Rick Moen rick at linuxmafia.com
Thu Sep 11 19:37:32 PDT 2003

Quoting Blue Boar (BlueBoar at thievco.com):

> I can think of three answers: 1) That's the way it installed out of the 
> box,

And then you turn it off.  Or add a line to /etc/hosts.deny.  

> It demonstrates my point that, yes, dumb Linux users/admins do exist.

Let's be really clear about this:  If you run a bunch of network
daemons, leave them exposed to the Internet, and ignore security
advisories and urgently recommended updates for five-plus months, your
system _will_ get root-compromised.  But:

The most-important point:  This would happen with or without the
existence of malware.  Remember, the "worms" you wrote about were merely
ways of 'sploiting larger numbers of netblocks more quickly.

> So why didn't they patch them?

Irrelevant.  The point is that they basically nullified their own system
security.  Calling that a malware problem is missing the point.

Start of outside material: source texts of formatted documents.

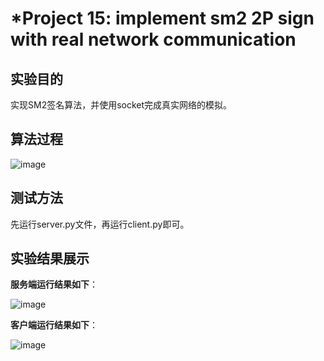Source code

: # *Project 15: implement sm2 2P sign with real network communication  

## 实验目的  

实现SM2签名算法，并使用socket完成真实网络的模拟。  


## 算法过程  

![image](https://github.com/xinxingroup32num1/homework-group-32/assets/138662552/1a3f8364-a369-492e-b496-2a9ee886b4b8)

## 测试方法  

先运行server.py文件，再运行client.py即可。  


## 实验结果展示  

**服务端运行结果如下**：  

![image](https://github.com/xinxingroup32num1/homework-group-32/assets/138662552/12c66d2b-b996-4ba0-8cc5-73259a6f33c2)

**客户端运行结果如下**：  

![image](https://github.com/xinxingroup32num1/homework-group-32/assets/138662552/57f1201b-5451-4a67-8c09-08ed4f57695a)
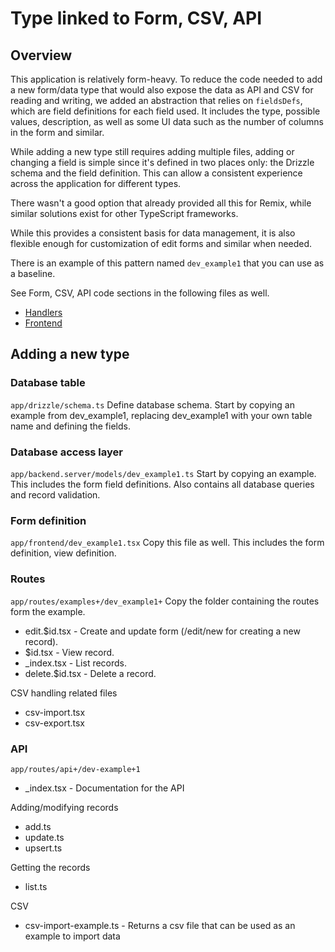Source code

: # Type linked to Form, CSV, API

## Overview

This application is relatively form-heavy. To reduce the code needed to add a new form/data type that would also expose the data as API and CSV for reading and writing, we added an abstraction that relies on `fieldsDefs`, which are field definitions for each field used. It includes the type, possible values, description, as well as some UI data such as the number of columns in the form and similar.

While adding a new type still requires adding multiple files, adding or changing a field is simple since it's defined in two places only: the Drizzle schema and the field definition. This can allow a consistent experience across the application for different types.

There wasn't a good option that already provided all this for Remix, while similar solutions exist for other TypeScript frameworks.

While this provides a consistent basis for data management, it is also flexible enough for customization of edit forms and similar when needed.

There is an example of this pattern named `dev_example1` that you can use as a baseline.

See Form, CSV, API code sections in the following files as well.

- [Handlers](handlers.md)
- [Frontend](frontend.md)

## Adding a new type

### Database table
`app/drizzle/schema.ts`
Define database schema. Start by copying an example from dev_example1, replacing dev_example1 with your own table name and defining the fields.

### Database access layer
`app/backend.server/models/dev_example1.ts`
Start by copying an example. This includes the form field definitions. Also contains all database queries and record validation.

### Form definition
`app/frontend/dev_example1.tsx`
Copy this file as well. This includes the form definition, view definition.

### Routes
`app/routes/examples+/dev_example1+`
Copy the folder containing the routes form the example.

- edit.$id.tsx - Create and update form (/edit/new for creating a new record).
- $id.tsx - View record.
- \_index.tsx - List records.
- delete.$id.tsx - Delete a record.

CSV handling related files
- csv-import.tsx 
- csv-export.tsx

### API
`app/routes/api+/dev-example+1`

- \_index.tsx - Documentation for the API

Adding/modifying records
- add.ts
- update.ts
- upsert.ts

Getting the records
- list.ts

CSV
- csv-import-example.ts - Returns a csv file that can be used as an example to import data


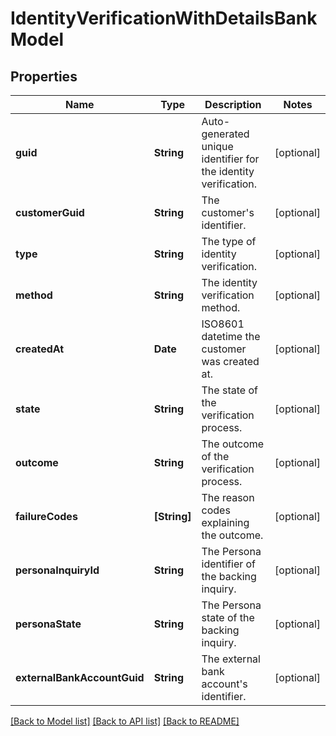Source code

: # IdentityVerificationWithDetailsBankModel

## Properties
Name | Type | Description | Notes
------------ | ------------- | ------------- | -------------
**guid** | **String** | Auto-generated unique identifier for the identity verification. | [optional] 
**customerGuid** | **String** | The customer&#39;s identifier. | [optional] 
**type** | **String** | The type of identity verification. | [optional] 
**method** | **String** | The identity verification method. | [optional] 
**createdAt** | **Date** | ISO8601 datetime the customer was created at. | [optional] 
**state** | **String** | The state of the verification process. | [optional] 
**outcome** | **String** | The outcome of the verification process. | [optional] 
**failureCodes** | **[String]** | The reason codes explaining the outcome. | [optional] 
**personaInquiryId** | **String** | The Persona identifier of the backing inquiry. | [optional] 
**personaState** | **String** | The Persona state of the backing inquiry. | [optional] 
**externalBankAccountGuid** | **String** | The external bank account&#39;s identifier. | [optional] 

[[Back to Model list]](../README.md#documentation-for-models) [[Back to API list]](../README.md#documentation-for-api-endpoints) [[Back to README]](../README.md)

Please note that Red Hat, Inc., with its complimentary one-machine
subscription to RHN, has of late made it extremely difficult for even
grossly incompetent admins to screw up that way.  Now, it's difficult to
_avoid_ getting security updates.  (That's not to mention the default
netfilter script introduced after RH 7.3.)

> Could it be that, yes, some set of Linux users will exhibit 
> behaviour that helps out the Linux malicious code?

See above:  Their failure to protect their own asses helped _exploits_
against their machines, in the same way that leaving all your doors and
windows open with jerrycans of gasoline piled against your doorstep
would help arsonists.  Those exploits were a dead-certainty with or
without the malware.  The latter was merely _automation_ of the 'sploits.

The malware thus added nothing to the situation other than causing
system compromise to happen a bit sooner than otherwise.

> That question was not whether they deserve sympathy, it's whether an 
> enviornment that supports a nice, healty collection of malicious code can 
> exist on the Linux platform.

1.  Although you're changing the subject from what I was saying, that's OK.
2.  See above:  Nope, it's not.
> Yes, that would be my definition of "root service", a network service 
> running as root...So the shellcode was running as root.  Sorry if my 
> terminology wasn't clear.

That's not "popping a root service" in any meaningful sense:  That's
just a garden-variety buffer overflow without privilege escalation.  Not
clever, not surprising -- and nothing really to do with malware.

Rick Moen                                        This space for rant.